The Most Holy Trinity

(Trinity Sunday, C)

Trinity Sunday is absolutely one of my favorite days to be a priest. Why? Because I don't have to listen to any Trinity Sunday homilies! In the fifteen Trinity Sundays from my baptism to my ordination, I heard a good homily pretty rarely.

It usually goes like this: 'O.k., it's Trinity Sunday. God is a Trinity. He's three, he's one, you can't really understand it, but that's how it is. Please stand for the Creed.' Maybe if you're lucky you at least get the amusement of some limping analogies, or the excitement of a little heresy, usually modalism or Arianism.

I always wanted to stand up and say no! Let us not pass over the central mystery of the Christian faith with mystifying arithmetic or the dullness of obnubilating analogies!

Here's the thing: We can have an understanding of the Blessed Trinity. Not a comprehension, mind you, but some understanding. This is so for two reasons. First, that we are made in the image and likeness of God, and second, God reveals himself as Trinity in the Scriptures.

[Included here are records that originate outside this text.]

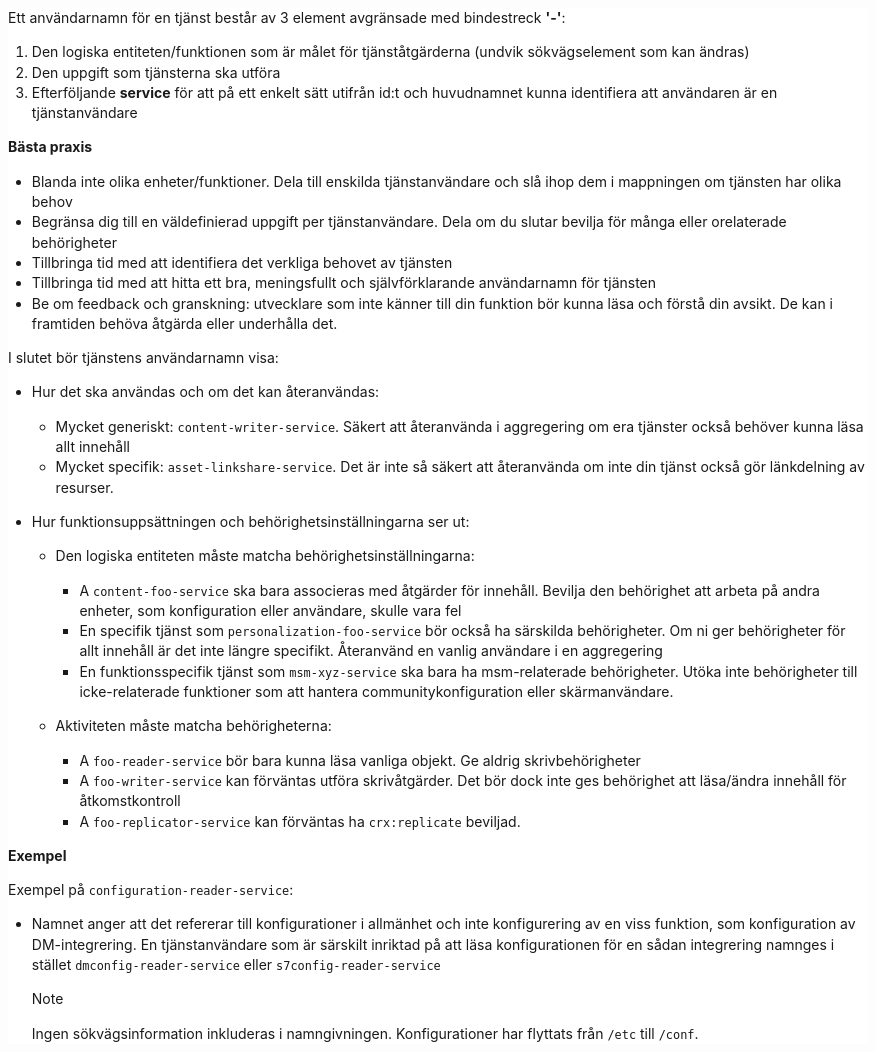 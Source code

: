 Ett användarnamn för en tjänst består av 3 element avgränsade med bindestreck **&#39;-&#39;**:

1. Den logiska entiteten/funktionen som är målet för tjänståtgärderna (undvik sökvägselement som kan ändras)
1. Den uppgift som tjänsterna ska utföra
1. Efterföljande **service** för att på ett enkelt sätt utifrån id:t och huvudnamnet kunna identifiera att användaren är en tjänstanvändare

**Bästa praxis**

* Blanda inte olika enheter/funktioner. Dela till enskilda tjänstanvändare och slå ihop dem i mappningen om tjänsten har olika behov
* Begränsa dig till en väldefinierad uppgift per tjänstanvändare. Dela om du slutar bevilja för många eller orelaterade behörigheter
* Tillbringa tid med att identifiera det verkliga behovet av tjänsten
* Tillbringa tid med att hitta ett bra, meningsfullt och självförklarande användarnamn för tjänsten
* Be om feedback och granskning: utvecklare som inte känner till din funktion bör kunna läsa och förstå din avsikt. De kan i framtiden behöva åtgärda eller underhålla det.

I slutet bör tjänstens användarnamn visa:

* Hur det ska användas och om det kan återanvändas:

   * Mycket generiskt: `content-writer-service`. Säkert att återanvända i aggregering om era tjänster också behöver kunna läsa allt innehåll
   * Mycket specifik: `asset-linkshare-service`. Det är inte så säkert att återanvända om inte din tjänst också gör länkdelning av resurser.

* Hur funktionsuppsättningen och behörighetsinställningarna ser ut:

   * Den logiska entiteten måste matcha behörighetsinställningarna:

      * A `content-foo-service` ska bara associeras med åtgärder för innehåll. Bevilja den behörighet att arbeta på andra enheter, som konfiguration eller användare, skulle vara fel
      * En specifik tjänst som `personalization-foo-service` bör också ha särskilda behörigheter. Om ni ger behörigheter för allt innehåll är det inte längre specifikt. Återanvänd en vanlig användare i en aggregering
      * En funktionsspecifik tjänst som `msm-xyz-service` ska bara ha msm-relaterade behörigheter. Utöka inte behörigheter till icke-relaterade funktioner som att hantera communitykonfiguration eller skärmanvändare.

   * Aktiviteten måste matcha behörigheterna:

      * A `foo-reader-service` bör bara kunna läsa vanliga objekt. Ge aldrig skrivbehörigheter
      * A `foo-writer-service` kan förväntas utföra skrivåtgärder. Det bör dock inte ges behörighet att läsa/ändra innehåll för åtkomstkontroll
      * A `foo-replicator-service` kan förväntas ha `crx:replicate` beviljad.

**Exempel**

Exempel på `configuration-reader-service`:

* Namnet anger att det refererar till konfigurationer i allmänhet och inte konfigurering av en viss funktion, som konfiguration av DM-integrering. En tjänstanvändare som är särskilt inriktad på att läsa konfigurationen för en sådan integrering namnges i stället `dmconfig-reader-service` eller `s7config-reader-service`

  >[!NOTE]
  >
  >Ingen sökvägsinformation inkluderas i namngivningen. Konfigurationer har flyttats från `/etc` till `/conf`.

Let’s start with ourselves. If we are created in the image and likeness of God, and this is what is distinctive about us human beings among all God’s creatures, and if God is a Trinity, then we are created in the image and likeness of the Blessed Trinity. Therefore, if we look at ourselves when we are most happy and most the creatures God made us to be, we should see in ourselves some vestige or reflection of the Blessed Trinity. And when are we happier than we are in love? Indeed, love makes us happy because God himself is Love, and our experiences of love are a taste of divine joy. But there is no such thing as a love that doesn’t love someone; love is always specific—we fall in love with this particular person, or place, or ideal. So for God to be Love itself, God must be at once Lover and Beloved. Indeed, this is what we are talking about when we reflect on the Blessed Trinity. From all eternity, the overflowing Love we call God self-expresses into a perfect and complete reflection of Himself. God is Lover and Beloved, Father and Son, Source and Eternal Word, or, as we hear in the first reading today, Lady Wisdom at play with the Creator at the beginning of time.

There you have it. God is not some static ‘supreme being’ sitting on a throne somewhere far away. God is a super-creative set of loving dynamisms. Lover, Beloved, and the Love they share, Father and Son with the Holy Spirit, this is who God is. But here’s the really good news: because God is a set of loving dynamics, “persons,” as we say in theology, it means that God is a reality that can be stepped into.

In fact, this is what we celebrate by our Christianity. In Jesus Christ, the Holy Spirit has stretched the love of God the Father and God the Son into the world, that we might have the opportunity to be included in this original Love. This is what we mean in the Creed when we say that Jesus, the Word made flesh, was conceived ‘by the power of the Holy Spirit.’ The Spirit—the Love between Father and Son—has made a home for that love in our humanity through the mystery of the Incarnation. In Jesus, our humanity has the opportunity to be caught up into the eternally creative, utterly delightful, and perfectly happy divine Activity we call the Blessed Trinity. As St. Paul writes in the second reading today, Jesus is our “access” to the grace of God.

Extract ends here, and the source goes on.